THE THIRD WAVE WOULD DEPEND ON OUR BEHAVIOUR: DR. GAGANDEEP KANG

One of India’s foremost virologists, Gagandeep Kang, a professor at the Christian Medical College (CMC), Vellore, has been closely associated with Covid-related research and policy initiatives from the beginning. Since last year, Kang, the first Indian woman scientist to be elected a Fellow of the Royal Society, has been an ex-officio member of a working group on Covid-19 vaccines established by the Strategic Advisory Group of Experts at WHO. In an interview to Kalyan Ray, the noted scientist talks about the expected third wave.

When do you think the third wave will happen, and will it be as ferocious as the second?

The third wave would depend on our behaviour. If we have people who don’t pay attention to masking and crowding norms because restrictions on movement have been on movement have been lifted, there is a strong chance of a third wave. But given the fact that a very large proportion of our population has already been infected, if we are careful, we may not have a bad third wave. If we get a new variant and if it is highly transmissible or if it can break through the immune response, then the chances (of a severe third wave) are high. Otherwise, the chances are that we won’t have a bad third wave. Respiratory viruses generally like the cold dry weather, mostly winters, and this virus is behaving reasonably similar to that. In winter, we could see a potential increase driven by weather and people’s behaviour.

Do you think that Delta or Delta Plus variants will continue to have a role?

At the moment, Delta is the most transmissible virus that we have. Delta Plus does not seem to be any different from Delta, though we haven’t seen enough cases of Delta plus. It does not appear to be a cause for concern. The same mutation that makes Delta into Delta Plus also happened in Alpha (variant), but we didn’t call it Alpha Plus. It did not behave differently from Alpha. What we find in the laboratory from sequence data can predict danger but doesn’t prove it. The proof has to come from people and the population. Though we see reports that for Delta, the antibodies are less and (vaccines) won’t protect, when we look at the actual data, people have been protected quite well from severe disease and death. The final proof always comes from field studies on people.

Typically, how long does it take for a virus to mutate into a dangerous form?

These are RNA viruses. They are mutating all the time. Since the mutations are random events, they can go into many different directions. There can be mutations that make no difference, mutations that are bad and mutations that are good for the virus, allowing them to be replicated even in people who have been vaccinated. The mutations that allow the virus to escape the immunity and give better transmissibility matter for the virus.

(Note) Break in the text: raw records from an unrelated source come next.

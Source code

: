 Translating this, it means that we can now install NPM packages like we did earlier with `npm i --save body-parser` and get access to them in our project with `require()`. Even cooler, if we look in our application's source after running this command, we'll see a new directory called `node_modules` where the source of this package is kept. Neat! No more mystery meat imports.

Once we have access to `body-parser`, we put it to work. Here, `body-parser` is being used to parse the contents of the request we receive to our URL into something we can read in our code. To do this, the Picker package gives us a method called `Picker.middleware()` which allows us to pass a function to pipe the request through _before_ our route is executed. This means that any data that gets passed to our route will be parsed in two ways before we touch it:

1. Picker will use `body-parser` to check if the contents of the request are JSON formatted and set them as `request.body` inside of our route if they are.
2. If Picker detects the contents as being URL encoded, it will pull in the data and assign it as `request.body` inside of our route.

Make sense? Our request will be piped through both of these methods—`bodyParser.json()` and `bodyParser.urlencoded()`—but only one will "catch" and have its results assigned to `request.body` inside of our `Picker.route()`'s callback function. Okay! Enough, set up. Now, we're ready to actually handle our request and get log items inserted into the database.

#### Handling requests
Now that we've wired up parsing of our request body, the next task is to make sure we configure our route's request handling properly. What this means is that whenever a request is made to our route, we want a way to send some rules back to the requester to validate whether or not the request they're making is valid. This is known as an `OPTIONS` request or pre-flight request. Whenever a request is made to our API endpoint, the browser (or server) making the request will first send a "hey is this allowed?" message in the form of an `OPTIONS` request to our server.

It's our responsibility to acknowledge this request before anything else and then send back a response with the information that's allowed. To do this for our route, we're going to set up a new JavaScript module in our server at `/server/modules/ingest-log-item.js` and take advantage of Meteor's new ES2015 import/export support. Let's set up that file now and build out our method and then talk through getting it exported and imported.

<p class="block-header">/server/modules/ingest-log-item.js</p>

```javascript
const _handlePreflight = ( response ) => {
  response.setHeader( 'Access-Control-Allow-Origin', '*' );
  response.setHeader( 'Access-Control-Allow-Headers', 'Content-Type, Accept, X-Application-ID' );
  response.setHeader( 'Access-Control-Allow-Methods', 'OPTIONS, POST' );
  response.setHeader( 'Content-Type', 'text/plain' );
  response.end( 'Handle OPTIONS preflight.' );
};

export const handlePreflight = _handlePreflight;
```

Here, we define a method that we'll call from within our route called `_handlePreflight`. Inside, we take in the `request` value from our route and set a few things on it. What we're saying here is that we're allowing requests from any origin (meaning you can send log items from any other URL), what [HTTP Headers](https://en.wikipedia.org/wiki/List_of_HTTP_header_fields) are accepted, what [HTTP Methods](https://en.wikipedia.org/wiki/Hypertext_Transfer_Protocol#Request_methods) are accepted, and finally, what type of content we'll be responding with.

As the virus is in so many people, it has multiplied trillions of times, but we began to see mutated viruses in December. Many such mutations were present earlier, but they reached a take-off point to spread in the population in December. Since then, we have seen five such viruses in seven months. To predict how often we are going to see mutants that are of concern to us, we need to see how many (Covid-19) cases we see in the world. Though we have some element of control, right now we are at a stage where we see half a million new infections every day and most of them are driven by Delta.

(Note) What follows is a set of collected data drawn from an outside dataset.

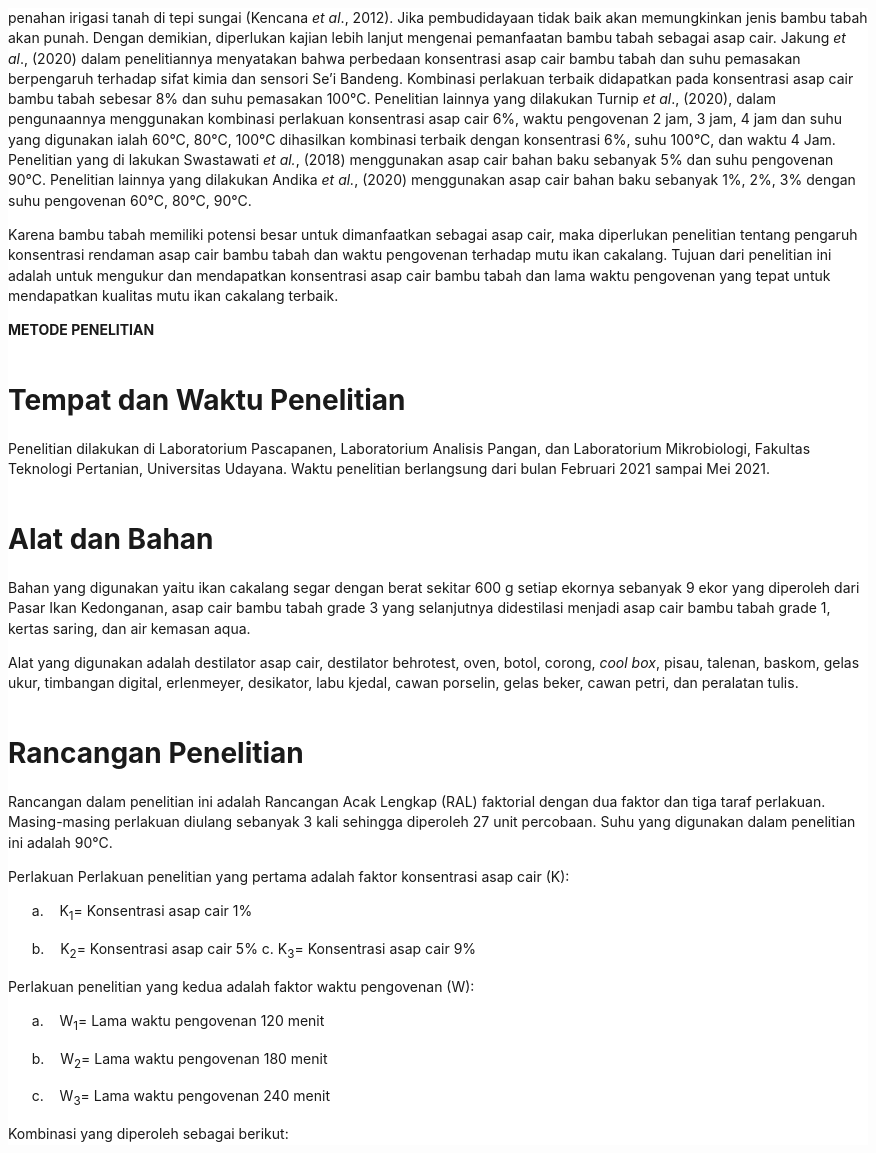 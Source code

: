 <p><span class="font3">penahan irigasi tanah di tepi sungai (Kencana </span><span class="font3" style="font-style:italic;">et al</span><span class="font3">., 2012). Jika pembudidayaan tidak baik akan memungkinkan jenis bambu tabah akan punah. Dengan demikian, diperlukan kajian lebih lanjut mengenai pemanfaatan bambu tabah sebagai asap cair. Jakung </span><span class="font3" style="font-style:italic;">et al</span><span class="font3">., (2020) dalam penelitiannya menyatakan bahwa perbedaan konsentrasi asap cair bambu tabah dan suhu pemasakan berpengaruh terhadap sifat kimia dan sensori Se’i Bandeng. Kombinasi perlakuan terbaik didapatkan pada konsentrasi asap cair bambu tabah sebesar 8% dan suhu pemasakan 100°C. Penelitian lainnya yang dilakukan Turnip </span><span class="font3" style="font-style:italic;">et al</span><span class="font3">., (2020), dalam pengunaannya menggunakan kombinasi perlakuan konsentrasi asap cair 6%, waktu pengovenan 2 jam, 3 jam, 4 jam dan suhu yang digunakan ialah 60°C, 80°C, 100°C dihasilkan kombinasi terbaik dengan konsentrasi 6%, suhu 100°C, dan waktu 4 Jam. Penelitian yang di lakukan Swastawati </span><span class="font3" style="font-style:italic;">et al.</span><span class="font3">, (2018) menggunakan asap cair bahan baku sebanyak 5% dan suhu pengovenan 90°C. Penelitian lainnya yang dilakukan Andika </span><span class="font3" style="font-style:italic;">et al.</span><span class="font3">, (2020) menggunakan asap cair bahan baku sebanyak 1%, 2%, 3% dengan suhu pengovenan 60°C, 80°C, 90°C.</span></p>
<p><span class="font3">Karena bambu tabah memiliki potensi besar untuk dimanfaatkan sebagai asap cair, maka diperlukan penelitian tentang pengaruh konsentrasi rendaman asap cair bambu tabah dan waktu pengovenan terhadap mutu ikan cakalang. Tujuan dari penelitian ini adalah untuk mengukur dan mendapatkan konsentrasi asap cair bambu tabah dan lama waktu pengovenan yang tepat untuk mendapatkan kualitas mutu ikan cakalang terbaik.</span></p>
<p><span class="font3" style="font-weight:bold;">METODE PENELITIAN</span></p>
<h1><a name="bookmark8"></a><span class="font3" style="font-weight:bold;"><a name="bookmark9"></a>Tempat dan Waktu Penelitian</span></h1>
<p><span class="font3">Penelitian dilakukan di Laboratorium Pascapanen, Laboratorium Analisis Pangan, dan Laboratorium Mikrobiologi, Fakultas Teknologi Pertanian, Universitas Udayana. Waktu penelitian berlangsung dari bulan Februari 2021 sampai Mei 2021.</span></p>
<h1><a name="bookmark10"></a><span class="font3" style="font-weight:bold;"><a name="bookmark11"></a>Alat dan Bahan</span></h1>
<p><span class="font3">Bahan yang digunakan yaitu ikan cakalang segar dengan berat sekitar 600 g setiap ekornya sebanyak 9 ekor yang diperoleh dari Pasar Ikan Kedonganan, asap cair bambu tabah grade 3 yang selanjutnya didestilasi menjadi asap cair bambu tabah grade 1, kertas saring, dan air kemasan aqua.</span></p>
<p><span class="font3">Alat yang digunakan adalah destilator asap cair, destilator behrotest, oven, botol, corong, </span><span class="font3" style="font-style:italic;">cool box</span><span class="font3">, pisau, talenan, baskom, gelas ukur, timbangan digital, erlenmeyer, desikator, labu kjedal, cawan porselin, gelas beker, cawan petri, dan peralatan tulis.</span></p>
<h1><a name="bookmark12"></a><span class="font3" style="font-weight:bold;"><a name="bookmark13"></a>Rancangan Penelitian</span></h1>
<p><span class="font3">Rancangan dalam penelitian ini adalah Rancangan Acak Lengkap (RAL) faktorial dengan dua faktor dan tiga taraf perlakuan. Masing-masing perlakuan diulang sebanyak 3 kali sehingga diperoleh 27 unit percobaan. Suhu yang digunakan dalam penelitian ini adalah 90°C.</span></p>
<p><span class="font3">Perlakuan Perlakuan penelitian yang pertama adalah faktor konsentrasi asap cair (K):</span></p>
<ul style="list-style:none;"><li>
<p><span class="font3">a. &nbsp;&nbsp;&nbsp;K<sub>1</sub>= Konsentrasi asap cair 1%</span></p></li>
<li>
<p><span class="font3">b. &nbsp;&nbsp;&nbsp;K<sub>2</sub>= Konsentrasi asap cair 5% c. K<sub>3</sub>= Konsentrasi asap cair 9%</span></p></li></ul>
<p><span class="font3">Perlakuan penelitian yang kedua adalah faktor waktu pengovenan (W):</span></p>
<ul style="list-style:none;"><li>
<p><span class="font3">a. &nbsp;&nbsp;&nbsp;W<sub>1</sub>= Lama waktu pengovenan 120 menit</span></p></li>
<li>
<p><span class="font3">b. &nbsp;&nbsp;&nbsp;W<sub>2</sub>= Lama waktu pengovenan 180 menit</span></p></li>
<li>
<p><span class="font3">c. &nbsp;&nbsp;&nbsp;W<sub>3</sub>= Lama waktu pengovenan 240 menit</span></p></li></ul>
<p><span class="font3">Kombinasi yang diperoleh sebagai berikut:</span></p>
<ul style="list-style:none;"><li>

Is there any way to prevent the evolution of Delta into a more dangerous variant?

The only way to prevent evolution is to check replication. If we stop the virus from multiplying, that’s the only way to suppress the virus’s ability to mutate. But to see what the future might look like we need more virological studies and sero-surveys that would tell us how much of the population is exposed. In India, we have done sero-surveys either for individual cities or in 70 out of 700 districts. But now, we should tell the individual states to do their own sero-surveys and use that to make their own decisions on vaccination.

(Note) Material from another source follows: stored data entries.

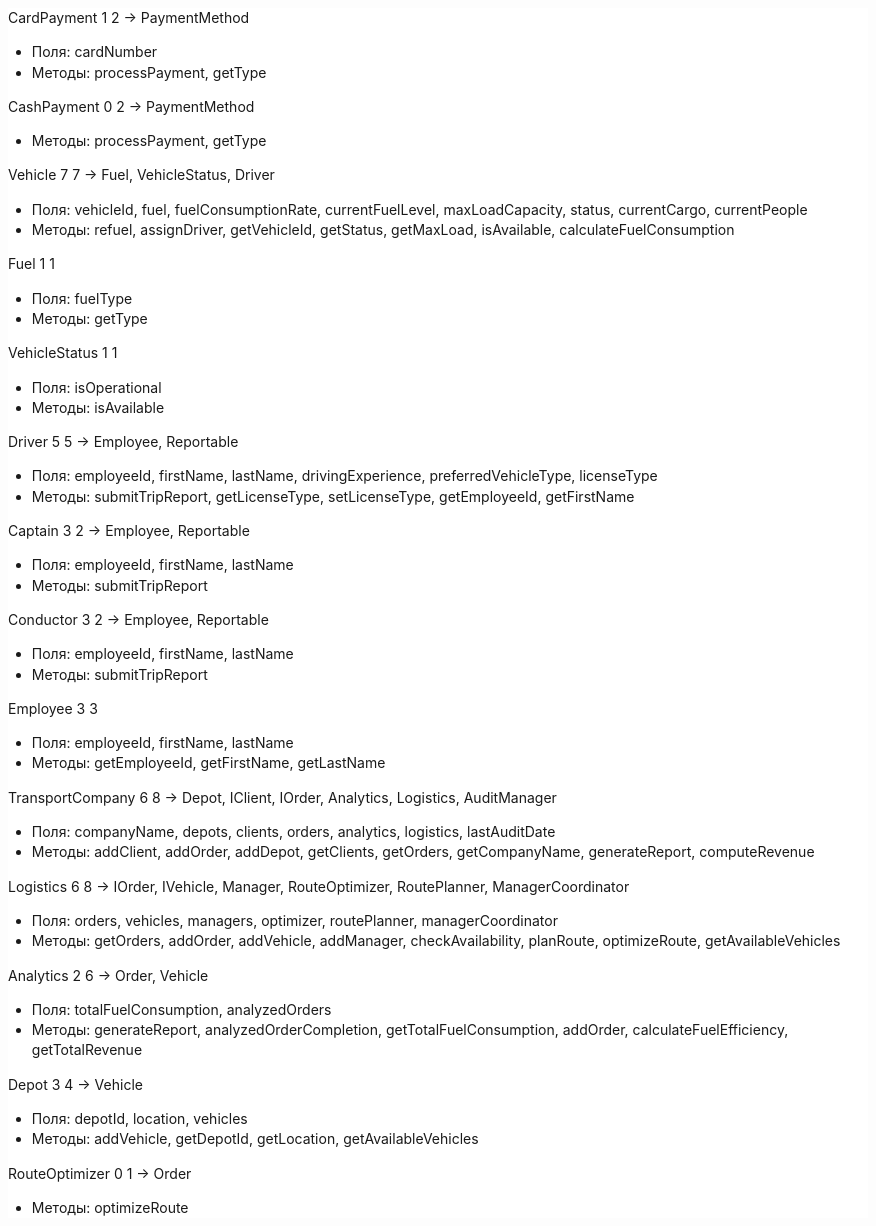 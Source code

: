 CardPayment 1 2 → PaymentMethod
- Поля: cardNumber
- Методы: processPayment, getType

CashPayment 0 2 → PaymentMethod
- Методы: processPayment, getType

Vehicle 7 7 → Fuel, VehicleStatus, Driver
- Поля: vehicleId, fuel, fuelConsumptionRate, currentFuelLevel, maxLoadCapacity, status, currentCargo, currentPeople
- Методы: refuel, assignDriver, getVehicleId, getStatus, getMaxLoad, isAvailable, calculateFuelConsumption

Fuel 1 1
- Поля: fuelType
- Методы: getType

VehicleStatus 1 1
- Поля: isOperational
- Методы: isAvailable

Driver 5 5 → Employee, Reportable
- Поля: employeeId, firstName, lastName, drivingExperience, preferredVehicleType, licenseType
- Методы: submitTripReport, getLicenseType, setLicenseType, getEmployeeId, getFirstName

Captain 3 2 → Employee, Reportable
- Поля: employeeId, firstName, lastName
- Методы: submitTripReport

Conductor 3 2 → Employee, Reportable
- Поля: employeeId, firstName, lastName
- Методы: submitTripReport

Employee 3 3
- Поля: employeeId, firstName, lastName
- Методы: getEmployeeId, getFirstName, getLastName

TransportCompany 6 8 → Depot, IClient, IOrder, Analytics, Logistics, AuditManager
- Поля: companyName, depots, clients, orders, analytics, logistics, lastAuditDate
- Методы: addClient, addOrder, addDepot, getClients, getOrders, getCompanyName, generateReport, computeRevenue

Logistics 6 8 → IOrder, IVehicle, Manager, RouteOptimizer, RoutePlanner, ManagerCoordinator
- Поля: orders, vehicles, managers, optimizer, routePlanner, managerCoordinator
- Методы: getOrders, addOrder, addVehicle, addManager, checkAvailability, planRoute, optimizeRoute, getAvailableVehicles

Analytics 2 6 → Order, Vehicle
- Поля: totalFuelConsumption, analyzedOrders
- Методы: generateReport, analyzedOrderCompletion, getTotalFuelConsumption, addOrder, calculateFuelEfficiency, getTotalRevenue

Depot 3 4 → Vehicle
- Поля: depotId, location, vehicles
- Методы: addVehicle, getDepotId, getLocation, getAvailableVehicles

RouteOptimizer 0 1 → Order
- Методы: optimizeRoute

Does a single dose of vaccine work as there are reports claiming that both doses are necessary?

The protection from vaccines is very good initially, but will breakthrough infections start in six months or a year or in two years’ time? We would not know until we track them. The data is showing that a single dose of vaccine works. The global thinking is that we should give one dose of vaccine to everybody around the world before we think of the second dose. Yes, it’s important to get the second dose, particularly for those who are vulnerable. But for the general population, even one dose offers good protection. We know from the UK data that one dose of AstraZeneca vaccine (same as Covishield) gives 71 per cent protection against severe disease and hospitalisation. It’s much better than what we had hoped for last year. The only question I have is that with inactivated vaccines (like Covaxin) we don’t understand the single-dose regimen better. For a vectored vaccine, a single dose for everyone first (before starting the second dose round) is not a bad strategy.